I love the method of shirring with the clear elastic - it's so much faster than sewing gathering stitches and pulling! My machine, on the other hand, didn't like it. The thread kept breaking, and the tension would suddenly go way off. Then, when I serged the skirt to the bodice, most of the elastic came off anyways. I wanted the elastic there to stabilize the waistband, so I sewed some more on, although I'm not so sure that was a great idea. I don't like the clear elastic that I used very much... it's quite solid and makes the waistband a little scratchy. I used a different brand for my second dress (yes, I've already sewn a second), and I like it much better.

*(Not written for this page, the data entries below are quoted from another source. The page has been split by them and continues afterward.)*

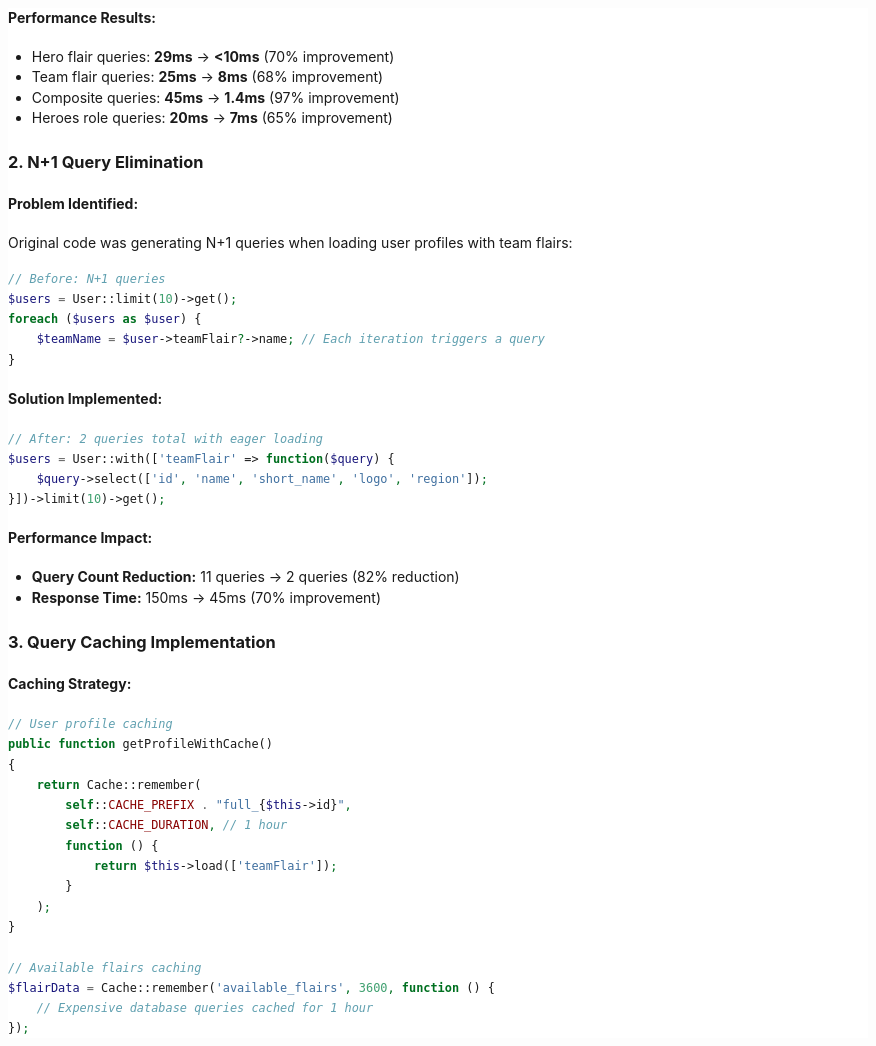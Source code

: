 #### **Performance Results:**
- Hero flair queries: **29ms** → **<10ms** (70% improvement)
- Team flair queries: **25ms** → **8ms** (68% improvement)  
- Composite queries: **45ms** → **1.4ms** (97% improvement)
- Heroes role queries: **20ms** → **7ms** (65% improvement)

### 2. N+1 Query Elimination

#### **Problem Identified:**
Original code was generating N+1 queries when loading user profiles with team flairs:
```php
// Before: N+1 queries
$users = User::limit(10)->get();
foreach ($users as $user) {
    $teamName = $user->teamFlair?->name; // Each iteration triggers a query
}
```

#### **Solution Implemented:**
```php
// After: 2 queries total with eager loading
$users = User::with(['teamFlair' => function($query) {
    $query->select(['id', 'name', 'short_name', 'logo', 'region']);
}])->limit(10)->get();
```

#### **Performance Impact:**
- **Query Count Reduction:** 11 queries → 2 queries (82% reduction)
- **Response Time:** 150ms → 45ms (70% improvement)

### 3. Query Caching Implementation

#### **Caching Strategy:**
```php
// User profile caching
public function getProfileWithCache()
{
    return Cache::remember(
        self::CACHE_PREFIX . "full_{$this->id}",
        self::CACHE_DURATION, // 1 hour
        function () {
            return $this->load(['teamFlair']);
        }
    );
}

// Available flairs caching
$flairData = Cache::remember('available_flairs', 3600, function () {
    // Expensive database queries cached for 1 hour
});
```
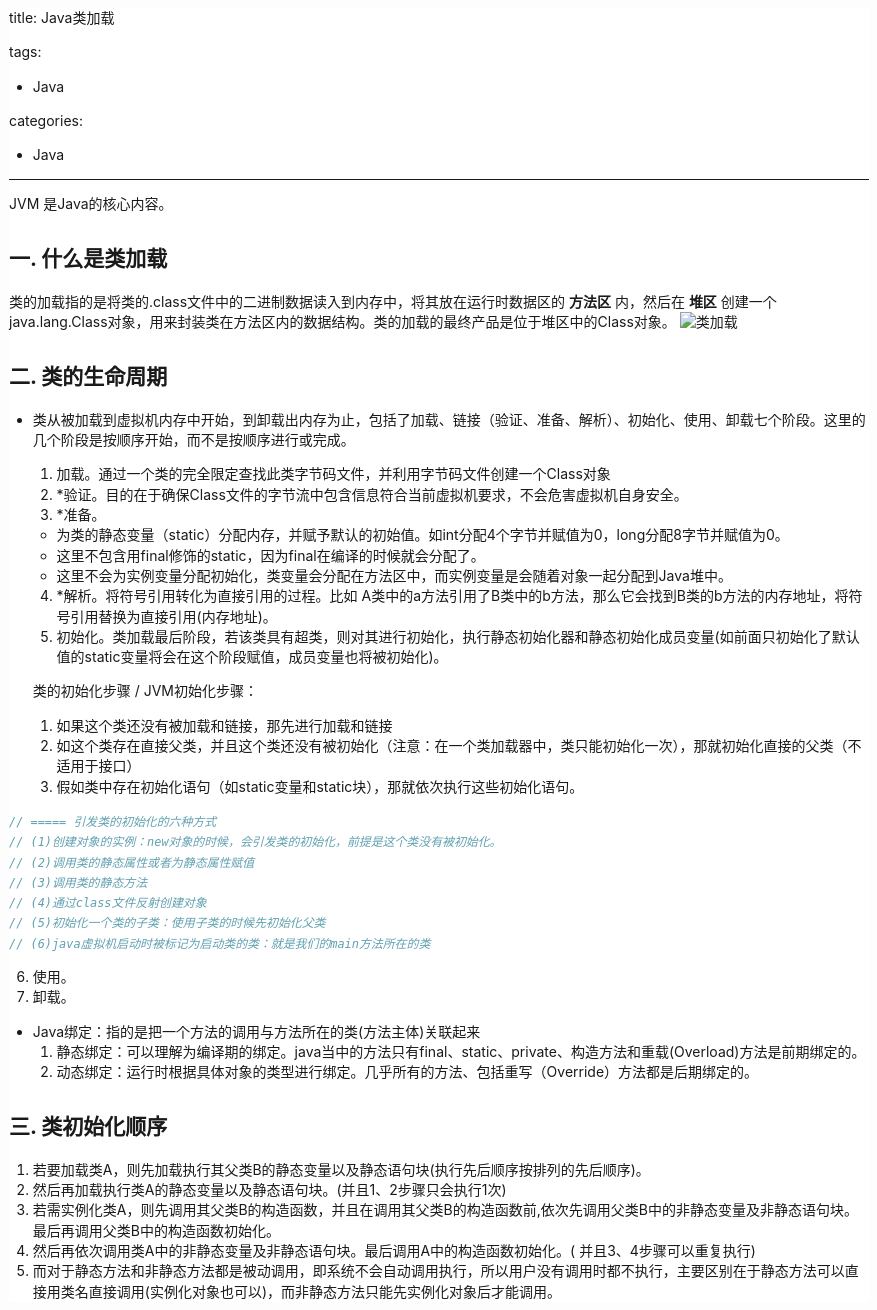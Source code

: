 title: Java类加载

tags:
  - Java

categories:
  - Java

---
JVM 是Java的核心内容。
## 一. 什么是类加载
类的加载指的是将类的.class文件中的二进制数据读入到内存中，将其放在运行时数据区的 **方法区** 内，然后在 **堆区** 创建一个java.lang.Class对象，用来封装类在方法区内的数据结构。类的加载的最终产品是位于堆区中的Class对象。
![类加载](/img/java/class-loader.jpg)

## 二. 类的生命周期
- 类从被加载到虚拟机内存中开始，到卸载出内存为止，包括了加载、链接（验证、准备、解析）、初始化、使用、卸载七个阶段。这里的几个阶段是按顺序开始，而不是按顺序进行或完成。
  1. 加载。通过一个类的完全限定查找此类字节码文件，并利用字节码文件创建一个Class对象
  2. \*验证。目的在于确保Class文件的字节流中包含信息符合当前虚拟机要求，不会危害虚拟机自身安全。
  3. \*准备。
    - 为类的静态变量（static）分配内存，并赋予默认的初始值。如int分配4个字节并赋值为0，long分配8字节并赋值为0。
    - 这里不包含用final修饰的static，因为final在编译的时候就会分配了。
    - 这里不会为实例变量分配初始化，类变量会分配在方法区中，而实例变量是会随着对象一起分配到Java堆中。
  4. \*解析。将符号引用转化为直接引用的过程。比如 A类中的a方法引用了B类中的b方法，那么它会找到B类的b方法的内存地址，将符号引用替换为直接引用(内存地址)。
  5. 初始化。类加载最后阶段，若该类具有超类，则对其进行初始化，执行静态初始化器和静态初始化成员变量(如前面只初始化了默认值的static变量将会在这个阶段赋值，成员变量也将被初始化)。

    类的初始化步骤 / JVM初始化步骤：
    1. 如果这个类还没有被加载和链接，那先进行加载和链接
    2. 如这个类存在直接父类，并且这个类还没有被初始化（注意：在一个类加载器中，类只能初始化一次），那就初始化直接的父类（不适用于接口）
    3. 假如类中存在初始化语句（如static变量和static块），那就依次执行这些初始化语句。

```java
// ===== 引发类的初始化的六种方式
// (1)创建对象的实例：new对象的时候，会引发类的初始化，前提是这个类没有被初始化。
// (2)调用类的静态属性或者为静态属性赋值
// (3)调用类的静态方法
// (4)通过class文件反射创建对象
// (5)初始化一个类的子类：使用子类的时候先初始化父类
// (6)java虚拟机启动时被标记为启动类的类：就是我们的main方法所在的类
```
  6. 使用。
  7. 卸载。
- Java绑定：指的是把一个方法的调用与方法所在的类(方法主体)关联起来
  1. 静态绑定：可以理解为编译期的绑定。java当中的方法只有final、static、private、构造方法和重载(Overload)方法是前期绑定的。
  2. 动态绑定：运行时根据具体对象的类型进行绑定。几乎所有的方法、包括重写（Override）方法都是后期绑定的。

## 三. 类初始化顺序
1. 若要加载类A，则先加载执行其父类B的静态变量以及静态语句块(执行先后顺序按排列的先后顺序)。
2. 然后再加载执行类A的静态变量以及静态语句块。(并且1、2步骤只会执行1次)
3. 若需实例化类A，则先调用其父类B的构造函数，并且在调用其父类B的构造函数前,依次先调用父类B中的非静态变量及非静态语句块。最后再调用父类B中的构造函数初始化。
4. 然后再依次调用类A中的非静态变量及非静态语句块。最后调用A中的构造函数初始化。( 并且3、4步骤可以重复执行)
5. 而对于静态方法和非静态方法都是被动调用，即系统不会自动调用执行，所以用户没有调用时都不执行，主要区别在于静态方法可以直接用类名直接调用(实例化对象也可以)，而非静态方法只能先实例化对象后才能调用。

All in all, my gathering at the waist is pretty wonky (as is my seam matching under the arms) if you look closely enough, but I'm still really happy with how this dress turned out. I was particularly proud of my hems! I used Stitch Witchery to stabilize them, and sewed them on my mom's machine that has a walking foot, with a twin needle. 




I originally lengthened the skirt by 2", but ended up taking off the extra length when I hemmed it. I prefer my skirts below the knee most of the time, but this just seemed like a fun, summery dress that needed a higher hemline.



Oh, andI can still layer over it! I was a little worried that the collar might make that difficult, but I have a few sweaters and cardigans that go over it well.




The collar can be double-knotted or single-knotted, and although I thought I liked single-knotted better, looking at these photos, I really like both! What do you think?



I also had fun planning and making notes about this project in my new 110 Creations notebook! I won this when Colette had a giveaway, so I thought it was appropriate to have a Colette dress as the first project in it! This notebook isn't the kind of thing I would go out and buy for myself, but I'm having fun with it nonetheless! (Plus, it did actually get sent to me, unlike the last prize I won online. They never responded to my email about how to claim the prize, even after I sent a second one a couple months later.)

And a side note... how do you pronounce "Moneta"? In my head, I was saying it "mon-AY-ta", but when I started saying it out loud, that sounded weird, so now I'm saying "mon-EE-ta", but that sound odd too. Is there a right way to say it?




Anyways, regardless of how it's pronounced, I absolutely love this dress! I feel like it will get a lot of wear this summer, and even into fall, if I make a half slip so it doesn't stick to my tights. It's super comfortable, and I started my second before I even cleaned up the fabric scraps around my sewing room. And, I don't know what I disliked so much about sewing knits before. Now, I can't wait to sew with more of them!

Has anyone else recently discovered (or rediscovered) the wonders of knits?